Le voyage inter-galactique se termine sur les 7 minutes de "Fading Hearts of Umbral Nebulas", un final résolument épique qui là encore fait bien l’équilibre entre compos ténébreuses et mélodies sidérantes, avant de s’embarquer logiquement dans une conclusion cosmico-apocalyptique. Et Umbra, sur les bases de Pupil Of The Searing Maelstrom, de tenir ses promesses sur le potentiel d’Almyrkvi. Maintenant, est-ce que Almyrkvi a pondu un chef-d’œuvre de premier album, c’est plus discutable.
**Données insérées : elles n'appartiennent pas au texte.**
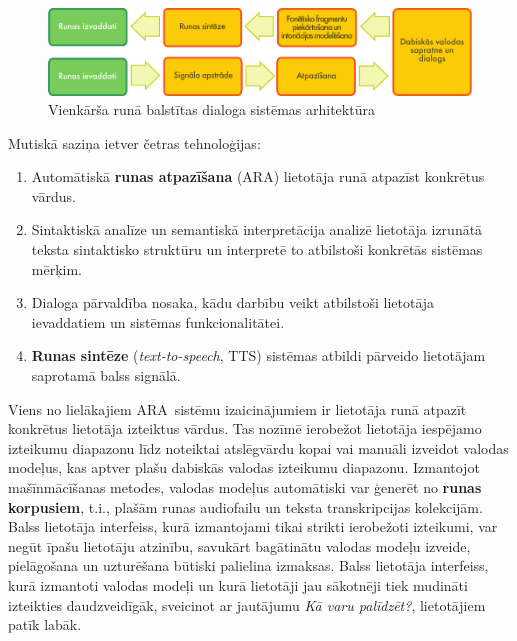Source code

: \begin{multicols}{2}

\begin{figure}[htb]
  \center 
  \includegraphics[width=\textwidth]{../_media/latvian/simple_speech-based_dialogue_architecture}
  \caption{Vienkārša runā balstītas dialoga sistēmas arhitektūra}
  \label{fig:dialoguearch_de}
\end{figure}

Mutiskā saziņa ietver četras tehnoloģijas: 

\begin{enumerate}
\item  Automātiskā \textbf{runas atpazīšana} (ARA) lietotāja runā atpazīst konkrētus vārdus.
\item  Sintaktiskā analīze un semantiskā interpretācija analizē lietotāja izrunātā teksta sintaktisko struktūru un interpretē to atbilstoši konkrētās sistēmas mērķim.
\item  Dialoga pārvaldība nosaka, kādu darbību veikt atbilstoši lietotāja ievaddatiem un sistēmas funkcionalitātei.
\item  \textbf{Runas sintēze} (\textit{text-to-speech}, TTS) sistēmas atbildi pārveido lietotājam saprotamā balss signālā. 
\end{enumerate}

Viens no lielākajiem ARA~sistēmu izaicinājumiem ir lietotāja runā atpazīt konkrētus lietotāja izteiktus vārdus.
Tas nozīmē ierobežot lietotāja iespējamo izteikumu diapazonu līdz noteiktai atslēgvārdu kopai vai manuāli izveidot valodas modeļus, kas aptver plašu dabiskās valodas izteikumu diapazonu.
Izmantojot mašīnmācīšanas metodes, valodas modeļus automātiski var ģenerēt no \textbf{runas korpusiem}, t.i., plašām runas audiofailu un teksta transkripcijas kolekcijām. 
Balss lietotāja interfeiss, kurā izmantojami tikai strikti ierobežoti izteikumi, var negūt īpašu lietotāju atzinību, savukārt bagātinātu valodas modeļu izveide, pielāgošana un uzturēšana būtiski palielina izmaksas.
Balss lietotāja interfeiss, kurā izmantoti valodas modeļi un kurā lietotāji jau sākotnēji tiek mudināti izteikties daudzveidīgāk, sveicinot ar jautājumu \textit{Kā varu palīdzēt?}, lietotājiem patīk labāk. 


\end{multicols}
On en attendait peut-être trop sachant qu’il s’agit n’oublions pas de leur premier album malgré tout, mais le duo islandais peut très probablement faire encore mieux, et il ne fait ici que confirmer ce qu’il avait fait sur Pupil Of The Searing Maelstrom sur une durée plus conséquente (pour une seule piste de plus). Almyrkvi se cherche encore et cet album, un peu moins sombre que l’EP qui lui précède, confirme que le groupe doit encore vraiment choisir sa voie, pure noirceur astrale ou aspirations Post-Black aériennes. Il faut aussi bien avouer que l’effet de surprise est passé, Pupil Of The Searing Maelstrom ayant donné toutes les bases, sachant que Umbra a distillé les éléments d’un morceau comme "Primeval" dans tout le reste, qui perd un peu en noirceur par moments. On attendait peut-être autre chose, peut-être plus, des compos encore plus marquantes mais on reverra ça plus tard et même si les morceaux Pupil Of The Searing Maelstrom restent encore au-dessus de ce qui est proposé sur Umbra, cet album n’en est pas moins réussi et surtout assez singulier, surtout dans la scène islandaise. Un sacré album bien sombre qui offre une vision assez apocalyptique d’un Black-Metal astral, nous n’en attendions pas moins d’Almyrkvi qui excelle dans la mise en place de son ambiance stellaire terrifiante, avec des riffs aussi rocailleux que la surface d’un astéroïde, des vocaux oppressants et une batterie aliénante, mais aussi des mélodies issues de la lumière des rares étoiles environnantes et un chant clair annonceur d’explosions apocalyptiques. Quand le Black islandais offre sa vision d’un Black ambiant Darkspacien sous l’égide du label de The Ruins Of Beverast, cela nous donne un Almyrkvi mystique et obsédant qui n’est pas loin de confirmer son potentiel inter-planétaire.

 

Tracklist de Umbra :

1. Vaporous Flame (9:20)
2. Forlorn Astral Ruins (6:55)
3. Severed Pillars of Life (6:17)
4. Stellar Wind of the Dying Star (6:15)
5. Cimmerian Flame (6:15)
6. Fading Hearts of Umbral Nebulas (7:03)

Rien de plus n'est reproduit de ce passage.